Mark McGrath: When I first thought of the Under the Sun Tour a couple of years ago, its original inclination began with me and Art (Alexakis) of Everclear. We got together and said “you know what? There isn’t really a tour that celebrates our decade yet. There are sixties tours, seventies, tours, eighties tours, quite a few from each decade – but not the 1990s.”
That’s kind of because the ’90s never ended, there’s an extreme hangover to it. I mean, I could tell you the date the ‘80s ended, but it’s hard to tell you when the ‘90s ended. If you look at Pollstar today, some of the Top 10 bands that are in there, in the Top 10 Touring Acts, most of the bands are from the ‘90s!
Dave Matthews Band, the Red Hot Chili Peppers, Soundgarden.
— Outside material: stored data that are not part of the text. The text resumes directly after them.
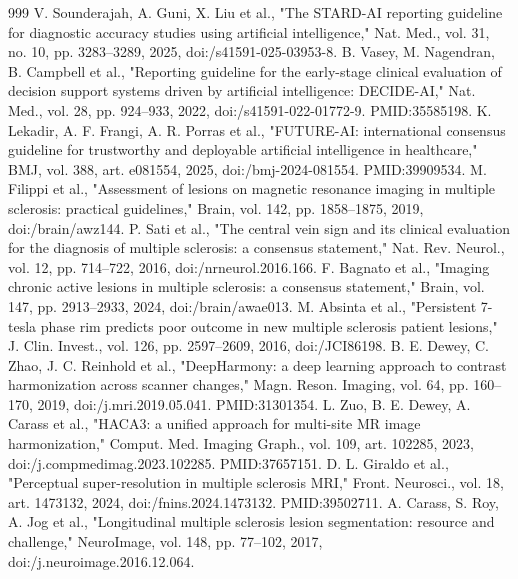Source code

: \documentclass[journal,twoside,web]{ieeecolor}
\begin{document}
\begin{thebibliography}{999}
 V. Sounderajah, A. Guni, X. Liu et al., "The STARD-AI reporting guideline for diagnostic accuracy studies using artificial intelligence," Nat. Med., vol. 31, no. 10, pp. 3283--3289, 2025, doi:/\allowbreak s41591-025-03953-8.
 B. Vasey, M. Nagendran, B. Campbell et al., "Reporting guideline for the early-stage clinical evaluation of decision support systems driven by artificial intelligence: DECIDE-AI," Nat. Med., vol. 28, pp. 924--933, 2022, doi:/\allowbreak s41591-022-01772-9. PMID:35585198.
 K. Lekadir, A. F. Frangi, A. R. Porras et al., "FUTURE-AI: international consensus guideline for trustworthy and deployable artificial intelligence in healthcare," BMJ, vol. 388, art. e081554, 2025, doi:/\allowbreak bmj-2024-081554. PMID:39909534.
 M. Filippi et al., "Assessment of lesions on magnetic resonance imaging in multiple sclerosis: practical guidelines," Brain, vol. 142, pp. 1858--1875, 2019, doi:/\allowbreak brain/\allowbreak awz144.
 P. Sati et al., "The central vein sign and its clinical evaluation for the diagnosis of multiple sclerosis: a consensus statement," Nat. Rev. Neurol., vol. 12, pp. 714--722, 2016, doi:/\allowbreak nrneurol.2016.166.
 F. Bagnato et al., "Imaging chronic active lesions in multiple sclerosis: a consensus statement," Brain, vol. 147, pp. 2913--2933, 2024, doi:/\allowbreak brain/\allowbreak awae013.
 M. Absinta et al., "Persistent 7-tesla phase rim predicts poor outcome in new multiple sclerosis patient lesions," J. Clin. Invest., vol. 126, pp. 2597--2609, 2016, doi:/\allowbreak JCI86198.
 B. E. Dewey, C. Zhao, J. C. Reinhold et al., "DeepHarmony: a deep learning approach to contrast harmonization across scanner changes," Magn. Reson. Imaging, vol. 64, pp. 160--170, 2019, doi:/\allowbreak j.mri.2019.05.041. PMID:31301354.
 L. Zuo, B. E. Dewey, A. Carass et al., "HACA3: a unified approach for multi-site MR image harmonization," Comput. Med. Imaging Graph., vol. 109, art. 102285, 2023, doi:/\allowbreak j.compmedimag.2023.102285. PMID:37657151.
 D. L. Giraldo et al., "Perceptual super-resolution in multiple sclerosis MRI," Front. Neurosci., vol. 18, art. 1473132, 2024, doi:/\allowbreak fnins.2024.1473132. PMID:39502711.
 A. Carass, S. Roy, A. Jog et al., "Longitudinal multiple sclerosis lesion segmentation: resource and challenge," NeuroImage, vol. 148, pp. 77--102, 2017, doi:/\allowbreak j.neuroimage.2016.12.064.

\end{thebibliography}
\end{document}

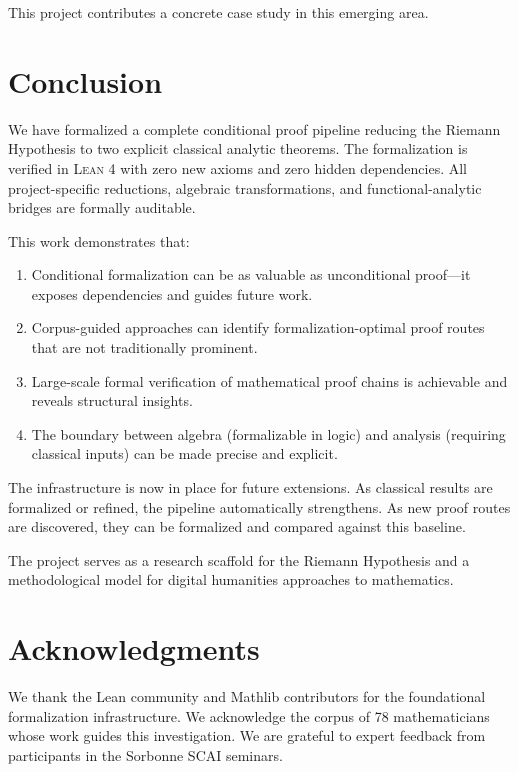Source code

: \documentclass[11pt,a4paper]{article}
\newcommand{\Lean}{\textsc{Lean}\xspace}
\begin{document}
This project contributes a concrete case study in this emerging area.

\section{Conclusion}
\label{sec:conclusion}

We have formalized a complete conditional proof pipeline reducing the Riemann Hypothesis to two explicit classical analytic theorems. The formalization is verified in \Lean 4 with zero new axioms and zero hidden dependencies. All project-specific reductions, algebraic transformations, and functional-analytic bridges are formally auditable.

This work demonstrates that:

\begin{enumerate}
  \item Conditional formalization can be as valuable as unconditional proof—it exposes dependencies and guides future work.

  \item Corpus-guided approaches can identify formalization-optimal proof routes that are not traditionally prominent.

  \item Large-scale formal verification of mathematical proof chains is achievable and reveals structural insights.

  \item The boundary between algebra (formalizable in logic) and analysis (requiring classical inputs) can be made precise and explicit.
\end{enumerate}

The infrastructure is now in place for future extensions. As classical results are formalized or refined, the pipeline automatically strengthens. As new proof routes are discovered, they can be formalized and compared against this baseline.

The project serves as a research scaffold for the Riemann Hypothesis and a methodological model for digital humanities approaches to mathematics.

\section*{Acknowledgments}

We thank the Lean community and Mathlib contributors for the foundational formalization infrastructure. We acknowledge the corpus of 78 mathematicians whose work guides this investigation. We are grateful to expert feedback from participants in the Sorbonne SCAI seminars.
\end{document}

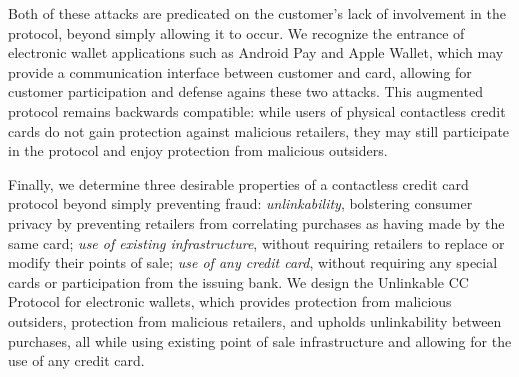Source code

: Both of these attacks are predicated on the customer's lack of involvement in the protocol, beyond simply allowing it to occur.
We recognize the entrance of electronic wallet applications such as Android Pay and Apple Wallet, which may provide a communication interface between customer and card,
  allowing for customer participation and defense agains these two attacks.
This augmented protocol remains backwards compatible: while users of physical contactless credit cards do not gain protection against malicious retailers,
    they may still participate in the protocol and enjoy protection from malicious outsiders.

Finally, we determine three desirable properties of a contactless credit card protocol beyond simply preventing fraud:
    \emph{unlinkability}, bolstering consumer privacy by preventing retailers from correlating purchases as having made by the same card;
    \emph{use of existing infrastructure}, without requiring retailers to replace or modify their points of sale;
    \emph{use of any credit card}, without requiring any special cards or participation from the issuing bank.
We design the Unlinkable CC Protocol for electronic wallets, which provides
    protection from malicious outsiders,
    protection from malicious retailers,
    and upholds unlinkability between purchases,
    all while using existing point of sale infrastructure and allowing for the use of any credit card.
There are bands that just never went away, so it’s kind of a decade that never ended in that respect.
We wondered if it was the right time or not, but we said ‘it’s now or never, let’s put something together’ and it was initially called Summerland. We had a great run with that one but we had different objectives about what the tour could be. Art wanted to be more guitar-based and hard-rockin’, but I wanted to include ANY genre from the ‘90s – hip/hop, R&B, anybody that had a hit in the ‘90s was welcome to come.
So we had differences in what our tours could be, so we split off the next year to Under the Sun. 2015 will be our third year doing the tour, and it’s been going great. There’s so much great music from the ‘90s, it’s kind of the last decade where the record industry was really at the zenith of its powers.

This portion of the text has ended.